→ **Data to examine**:
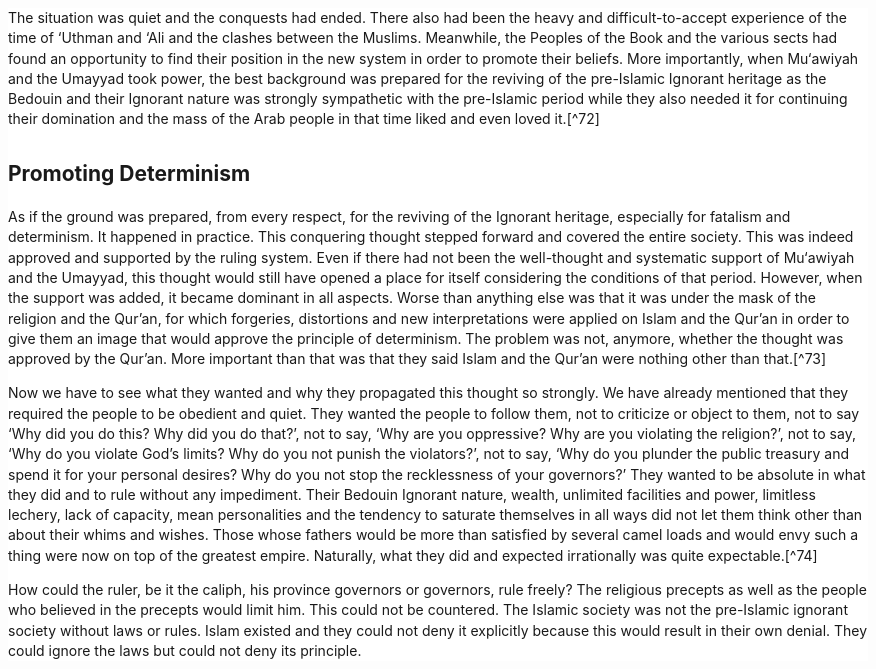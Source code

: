 The situation was quiet and the conquests had ended. There also had been
the heavy and difficult-to-accept experience of the time of ‘Uthman and
‘Ali and the clashes between the Muslims. Meanwhile, the Peoples of the
Book and the various sects had found an opportunity to find their
position in the new system in order to promote their beliefs. More
importantly, when Mu‘awiyah and the Umayyad took power, the best
background was prepared for the reviving of the pre-Islamic Ignorant
heritage as the Bedouin and their Ignorant nature was strongly
sympathetic with the pre-Islamic period while they also needed it for
continuing their domination and the mass of the Arab people in that time
liked and even loved it.[^72]

Promoting Determinism
---------------------

As if the ground was prepared, from every respect, for the reviving of
the Ignorant heritage, especially for fatalism and determinism. It
happened in practice. This conquering thought stepped forward and
covered the entire society. This was indeed approved and supported by
the ruling system. Even if there had not been the well-thought and
systematic support of Mu‘awiyah and the Umayyad, this thought would
still have opened a place for itself considering the conditions of that
period. However, when the support was added, it became dominant in all
aspects. Worse than anything else was that it was under the mask of the
religion and the Qur’an, for which forgeries, distortions and new
interpretations were applied on Islam and the Qur’an in order to give
them an image that would approve the principle of determinism. The
problem was not, anymore, whether the thought was approved by the
Qur’an. More important than that was that they said Islam and the Qur’an
were nothing other than that.[^73]

Now we have to see what they wanted and why they propagated this thought
so strongly. We have already mentioned that they required the people to
be obedient and quiet. They wanted the people to follow them, not to
criticize or object to them, not to say ‘Why did you do this? Why did
you do that?’, not to say, ‘Why are you oppressive? Why are you
violating the religion?’, not to say, ‘Why do you violate God’s limits?
Why do you not punish the violators?’, not to say, ‘Why do you plunder
the public treasury and spend it for your personal desires? Why do you
not stop the recklessness of your governors?’ They wanted to be absolute
in what they did and to rule without any impediment. Their Bedouin
Ignorant nature, wealth, unlimited facilities and power, limitless
lechery, lack of capacity, mean personalities and the tendency to
saturate themselves in all ways did not let them think other than about
their whims and wishes. Those whose fathers would be more than satisfied
by several camel loads and would envy such a thing were now on top of
the greatest empire. Naturally, what they did and expected irrationally
was quite expectable.[^74]

How could the ruler, be it the caliph, his province governors or
governors, rule freely? The religious precepts as well as the people who
believed in the precepts would limit him. This could not be countered.
The Islamic society was not the pre-Islamic ignorant society without
laws or rules. Islam existed and they could not deny it explicitly
because this would result in their own denial. They could ignore the
laws but could not deny its principle.
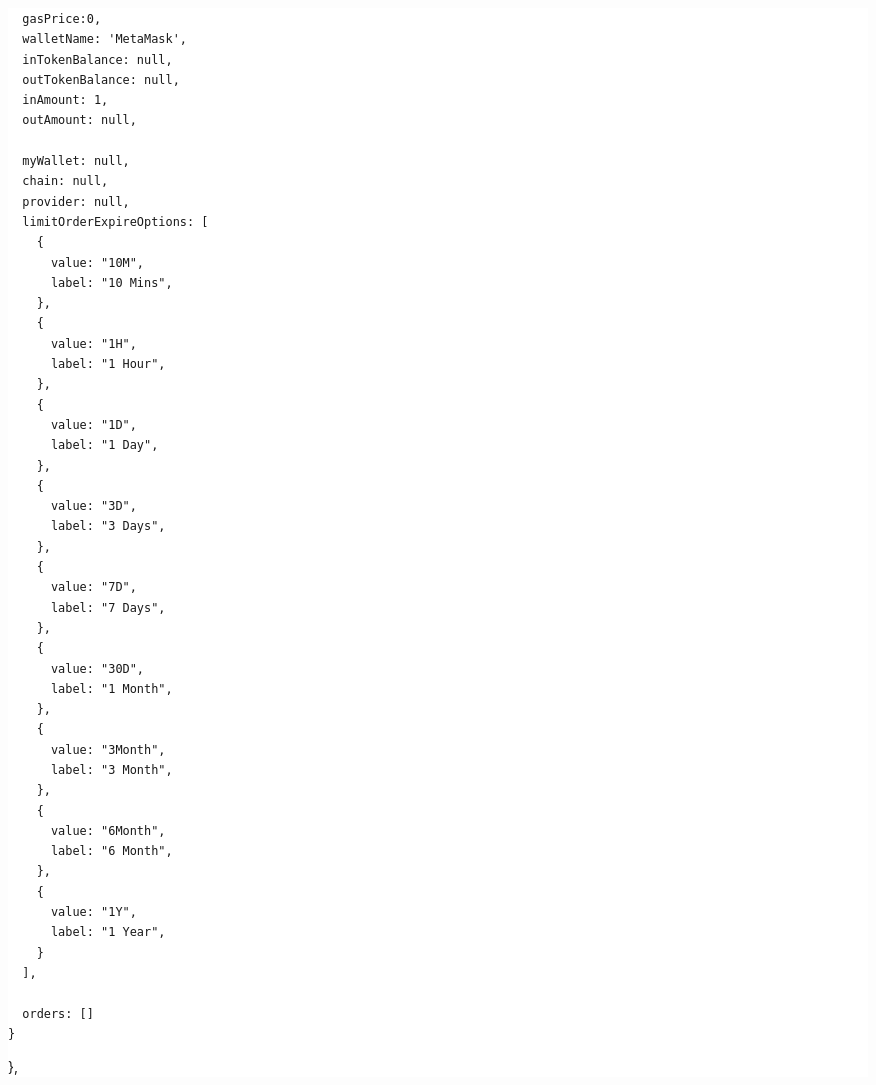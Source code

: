       gasPrice:0,
      walletName: 'MetaMask',
      inTokenBalance: null,
      outTokenBalance: null,
      inAmount: 1,
      outAmount: null,

      myWallet: null,
      chain: null,
      provider: null,
      limitOrderExpireOptions: [
        {
          value: "10M",
          label: "10 Mins",
        },
        {
          value: "1H",
          label: "1 Hour",
        },
        {
          value: "1D",
          label: "1 Day",
        },
        {
          value: "3D",
          label: "3 Days",
        },
        {
          value: "7D",
          label: "7 Days",
        },
        {
          value: "30D",
          label: "1 Month",
        },
        {
          value: "3Month",
          label: "3 Month",
        },
        {
          value: "6Month",
          label: "6 Month",
        },
        {
          value: "1Y",
          label: "1 Year",
        }
      ],

      orders: []
    }
  },
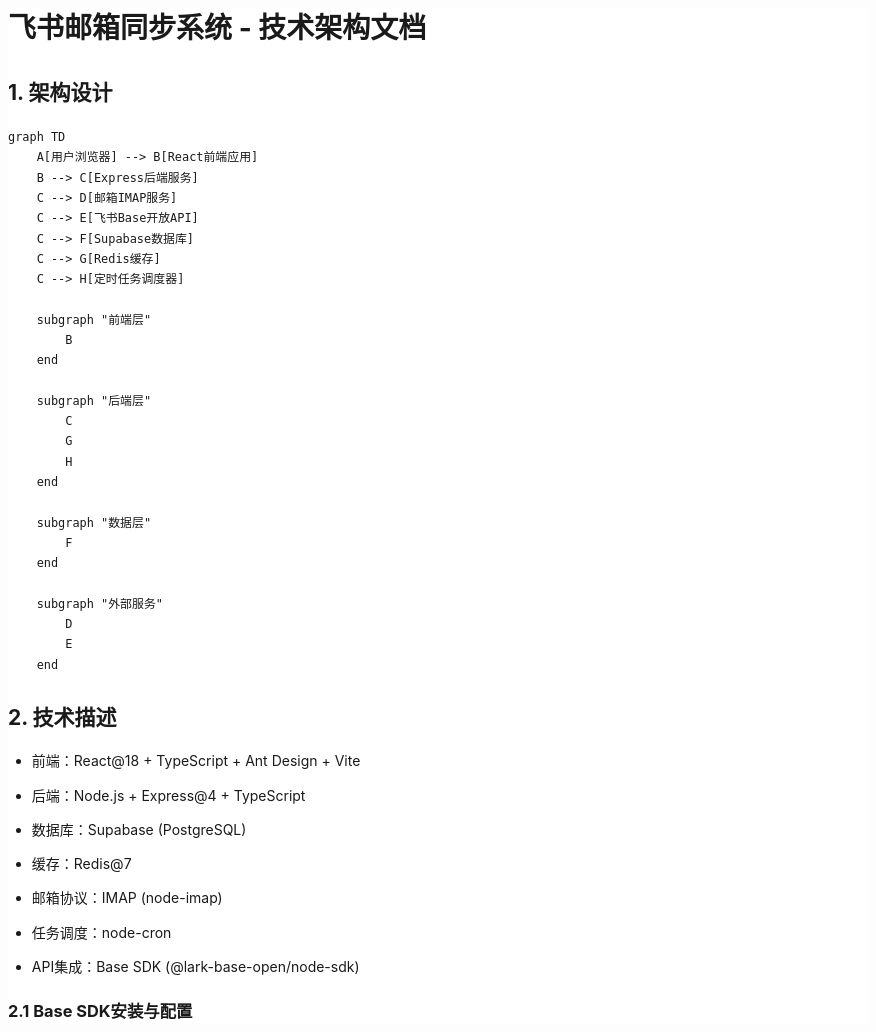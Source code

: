 # 飞书邮箱同步系统 - 技术架构文档

## 1. 架构设计

```mermaid
graph TD
    A[用户浏览器] --> B[React前端应用]
    B --> C[Express后端服务]
    C --> D[邮箱IMAP服务]
    C --> E[飞书Base开放API]
    C --> F[Supabase数据库]
    C --> G[Redis缓存]
    C --> H[定时任务调度器]

    subgraph "前端层"
        B
    end

    subgraph "后端层"
        C
        G
        H
    end

    subgraph "数据层"
        F
    end

    subgraph "外部服务"
        D
        E
    end
```

## 2. 技术描述

* 前端：React\@18 + TypeScript + Ant Design + Vite

* 后端：Node.js + Express\@4 + TypeScript

* 数据库：Supabase (PostgreSQL)

* 缓存：Redis\@7

* 邮箱协议：IMAP (node-imap)

* 任务调度：node-cron

* API集成：Base SDK (@lark-base-open/node-sdk)

### 2.1 Base SDK安装与配置
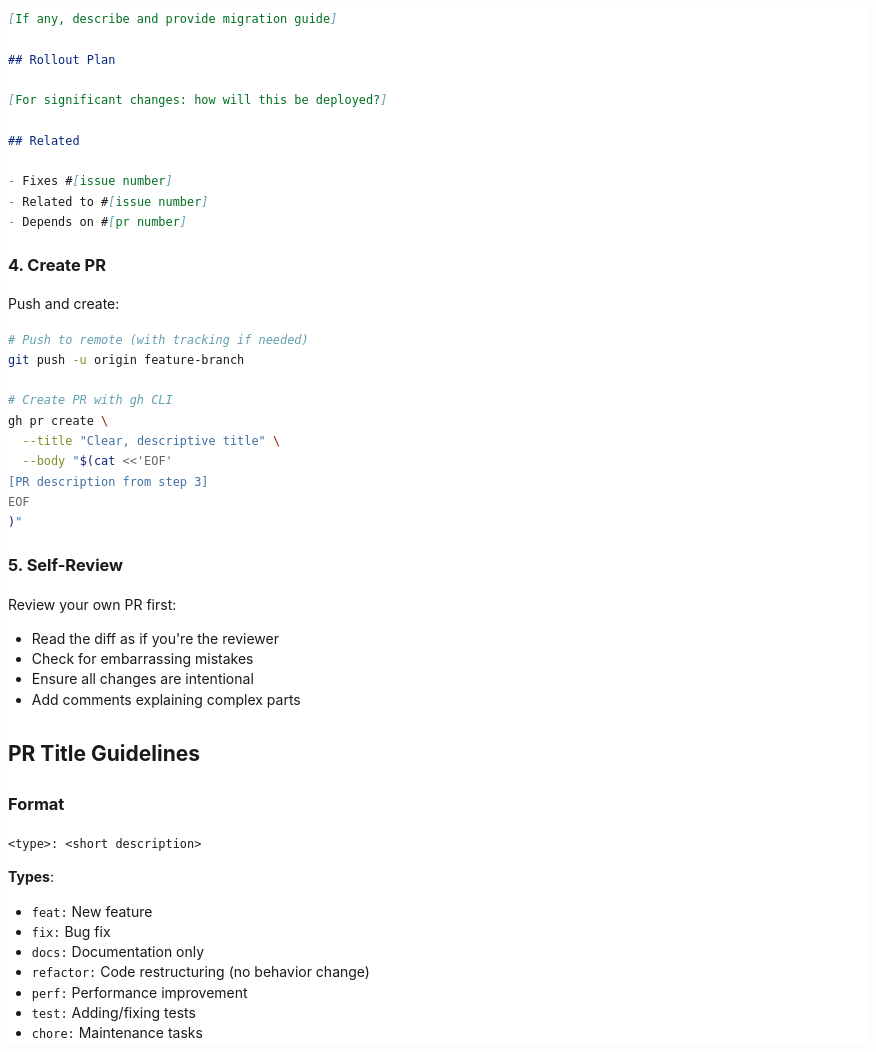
 ```markdown
[If any, describe and provide migration guide]

## Rollout Plan

[For significant changes: how will this be deployed?]

## Related

- Fixes #[issue number]
- Related to #[issue number]
- Depends on #[pr number]
```

### 4. Create PR

Push and create:

```bash
# Push to remote (with tracking if needed)
git push -u origin feature-branch

# Create PR with gh CLI
gh pr create \
  --title "Clear, descriptive title" \
  --body "$(cat <<'EOF'
[PR description from step 3]
EOF
)"
```

### 5. Self-Review

Review your own PR first:

- Read the diff as if you're the reviewer
- Check for embarrassing mistakes
- Ensure all changes are intentional
- Add comments explaining complex parts

## PR Title Guidelines

### Format

```
<type>: <short description>
```

**Types**:
- `feat:` New feature
- `fix:` Bug fix
- `docs:` Documentation only
- `refactor:` Code restructuring (no behavior change)
- `perf:` Performance improvement
- `test:` Adding/fixing tests
- `chore:` Maintenance tasks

→ **What the exercise asks**: Taking the entries above, print exactly the lines starting at the line with "so strongly. We" and ending at the line with "criticize or object", both included.

→ **Answer box**:
so strongly. We have already mentioned that they required the people to
be obedient and quiet. They wanted the people to follow them, not to
criticize or object to them, not to say ‘Why did you do this? Why did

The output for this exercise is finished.